#### Records for the exercise
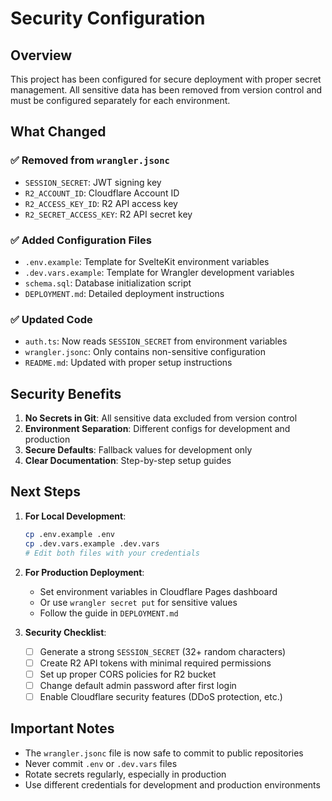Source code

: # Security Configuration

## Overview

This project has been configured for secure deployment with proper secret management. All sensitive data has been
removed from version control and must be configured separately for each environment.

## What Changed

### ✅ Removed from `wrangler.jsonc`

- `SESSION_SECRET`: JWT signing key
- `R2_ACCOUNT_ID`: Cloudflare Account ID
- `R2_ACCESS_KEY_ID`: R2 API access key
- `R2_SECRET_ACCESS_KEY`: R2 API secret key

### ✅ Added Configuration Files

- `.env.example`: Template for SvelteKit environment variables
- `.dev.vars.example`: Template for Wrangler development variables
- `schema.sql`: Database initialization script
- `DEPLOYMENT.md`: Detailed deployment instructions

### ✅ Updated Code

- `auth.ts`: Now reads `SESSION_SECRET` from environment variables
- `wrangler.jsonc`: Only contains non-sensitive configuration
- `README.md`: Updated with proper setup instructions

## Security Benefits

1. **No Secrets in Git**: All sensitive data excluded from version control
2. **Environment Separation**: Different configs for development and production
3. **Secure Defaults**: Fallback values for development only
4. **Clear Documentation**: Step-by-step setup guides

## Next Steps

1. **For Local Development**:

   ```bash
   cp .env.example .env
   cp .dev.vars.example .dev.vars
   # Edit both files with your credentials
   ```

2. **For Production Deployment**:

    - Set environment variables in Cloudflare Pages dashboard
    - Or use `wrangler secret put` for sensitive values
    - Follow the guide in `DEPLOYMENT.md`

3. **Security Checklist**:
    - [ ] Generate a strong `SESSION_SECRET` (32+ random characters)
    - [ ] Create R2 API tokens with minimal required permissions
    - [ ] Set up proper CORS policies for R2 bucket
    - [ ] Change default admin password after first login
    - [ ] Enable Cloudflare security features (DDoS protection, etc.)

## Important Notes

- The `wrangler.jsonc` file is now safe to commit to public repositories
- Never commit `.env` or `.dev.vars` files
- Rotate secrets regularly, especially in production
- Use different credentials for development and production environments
########
#### Records for the exercise
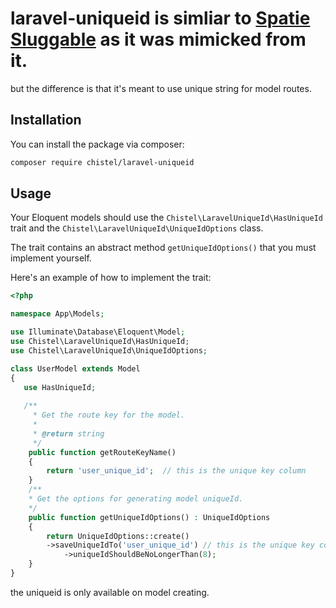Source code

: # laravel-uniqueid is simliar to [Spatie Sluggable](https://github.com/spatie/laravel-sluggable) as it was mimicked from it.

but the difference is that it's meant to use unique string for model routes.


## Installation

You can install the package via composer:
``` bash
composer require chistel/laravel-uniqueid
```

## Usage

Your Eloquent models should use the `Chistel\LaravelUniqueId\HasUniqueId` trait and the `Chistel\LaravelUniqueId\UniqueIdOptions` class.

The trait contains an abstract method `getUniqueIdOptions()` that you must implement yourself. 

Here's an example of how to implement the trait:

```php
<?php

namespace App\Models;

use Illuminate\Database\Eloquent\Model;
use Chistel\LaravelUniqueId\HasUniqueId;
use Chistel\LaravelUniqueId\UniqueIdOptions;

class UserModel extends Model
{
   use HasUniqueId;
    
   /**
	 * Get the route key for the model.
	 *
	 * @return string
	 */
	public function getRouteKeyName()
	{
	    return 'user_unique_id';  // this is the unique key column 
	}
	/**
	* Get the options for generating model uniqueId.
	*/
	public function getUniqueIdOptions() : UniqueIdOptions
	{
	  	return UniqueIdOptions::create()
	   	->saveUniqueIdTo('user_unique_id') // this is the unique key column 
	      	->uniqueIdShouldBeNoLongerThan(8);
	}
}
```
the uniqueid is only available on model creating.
########
Write down again, exactly as given, only the lines above that fall from the line with "3. **Secure Defaults**: Fallback" to the line with "- Rotate secrets", inclusive.

3. **Secure Defaults**: Fallback values for development only
4. **Clear Documentation**: Step-by-step setup guides

## Next Steps

1. **For Local Development**:

   ```bash
   cp .env.example .env
   cp .dev.vars.example .dev.vars
   # Edit both files with your credentials
   ```

2. **For Production Deployment**:

    - Set environment variables in Cloudflare Pages dashboard
    - Or use `wrangler secret put` for sensitive values
    - Follow the guide in `DEPLOYMENT.md`

3. **Security Checklist**:
    - [ ] Generate a strong `SESSION_SECRET` (32+ random characters)
    - [ ] Create R2 API tokens with minimal required permissions
    - [ ] Set up proper CORS policies for R2 bucket
    - [ ] Change default admin password after first login
    - [ ] Enable Cloudflare security features (DDoS protection, etc.)

## Important Notes

- The `wrangler.jsonc` file is now safe to commit to public repositories
- Never commit `.env` or `.dev.vars` files
- Rotate secrets regularly, especially in production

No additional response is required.